**Exercise prompt**: Copy exactly the lines from the beginning of the data down to and including the line holding "根据中西部管理峰会 (MMS) Desert", without any pictures.

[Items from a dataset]
-- Opening Marker --
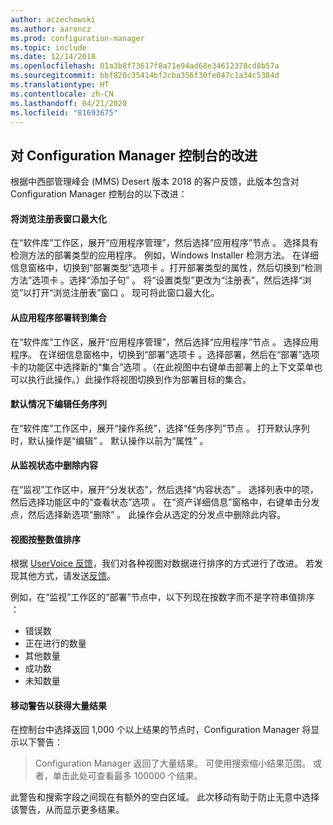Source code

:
 ```yaml
---
author: aczechowski
ms.author: aaroncz
ms.prod: configuration-manager
ms.topic: include
ms.date: 12/14/2018
ms.openlocfilehash: 01a3b8f73617f8a71e94ad68e34612378cd8b57a
ms.sourcegitcommit: bbf820c35414bf2cba356f30fe047c1a34c5384d
ms.translationtype: HT
ms.contentlocale: zh-CN
ms.lasthandoff: 04/21/2020
ms.locfileid: "81693675"
---
```

## <a name="improvements-to-configuration-manager-console"></a><a name="bkmk_console"></a> 对 Configuration Manager 控制台的改进
<!--3594151-->
根据中西部管理峰会 (MMS) Desert 版本 2018 的客户反馈，此版本包含对 Configuration Manager 控制台的以下改进：

#### <a name="maximize-the-browse-registry-window"></a>将浏览注册表窗口最大化
在“软件库”工作区，展开“应用程序管理”，然后选择“应用程序”节点    。 选择具有检测方法的部署类型的应用程序。 例如，Windows Installer 检测方法。 在详细信息窗格中，切换到“部署类型”选项卡  。打开部署类型的属性，然后切换到“检测方法”选项卡  。选择“添加子句”  。 将“设置类型”更改为“注册表”，然后选择“浏览”以打开“浏览注册表”窗口     。 现可将此窗口最大化。  

#### <a name="go-to-the-collection-from-an-application-deployment"></a>从应用程序部署转到集合
在“软件库”工作区，展开“应用程序管理”，然后选择“应用程序”节点    。 选择应用程序。 在详细信息窗格中，切换到“部署”选项卡  。选择部署，然后在“部署”选项卡的功能区中选择新的“集合”选项  。（在此视图中右键单击部署上的上下文菜单也可以执行此操作。）此操作将视图切换到作为部署目标的集合。

#### <a name="edit-a-task-sequence-by-default"></a>默认情况下编辑任务序列
在“软件库”工作区中，展开“操作系统”，选择“任务序列”节点    。 打开默认序列时，默认操作是“编辑”  。 默认操作以前为“属性”  。  

#### <a name="remove-content-from-monitoring-status"></a>从监视状态中删除内容
在“监视”工作区中，展开“分发状态”，然后选择“内容状态”    。 选择列表中的项，然后选择功能区中的“查看状态”选项  。 在“资产详细信息”窗格中，右键单击分发点，然后选择新选项“删除”  。 此操作会从选定的分发点中删除此内容。

#### <a name="views-sort-by-integer-values"></a>视图按整数值排序
根据 [UserVoice 反馈](https://configurationmanager.uservoice.com/forums/300492-ideas/suggestions/31791718-columns-with-numbers-should-sort-using-natural-no)，我们对各种视图对数据进行排序的方式进行了改进。 若发现其他方式，请发送[反馈](../../../understand/find-help.md#product-feedback)。  

例如，在“监视”工作区的“部署”节点中，以下列现在按数字而不是字符串值排序   ：  

- 错误数
- 正在进行的数量
- 其他数量
- 成功数
- 未知数量  

#### <a name="move-the-warning-for-a-large-number-of-results"></a>移动警告以获得大量结果
在控制台中选择返回 1,000 个以上结果的节点时，Configuration Manager 将显示以下警告：

> Configuration Manager 返回了大量结果。 可使用搜索缩小结果范围。 或者，单击此处可查看最多 100000 个结果。  

此警告和搜索字段之间现在有额外的空白区域。 此次移动有助于防止无意中选择该警告，从而显示更多结果。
-- Closing Marker --
**Response to the task**:
Source code

:
 ```yaml
---
author: aczechowski
ms.author: aaroncz
ms.prod: configuration-manager
ms.topic: include
ms.date: 12/14/2018
ms.openlocfilehash: 01a3b8f73617f8a71e94ad68e34612378cd8b57a
ms.sourcegitcommit: bbf820c35414bf2cba356f30fe047c1a34c5384d
ms.translationtype: HT
ms.contentlocale: zh-CN
ms.lasthandoff: 04/21/2020
ms.locfileid: "81693675"
---
```

## <a name="improvements-to-configuration-manager-console"></a><a name="bkmk_console"></a> 对 Configuration Manager 控制台的改进
<!--3594151-->
根据中西部管理峰会 (MMS) Desert 版本 2018 的客户反馈，此版本包含对 Configuration Manager 控制台的以下改进：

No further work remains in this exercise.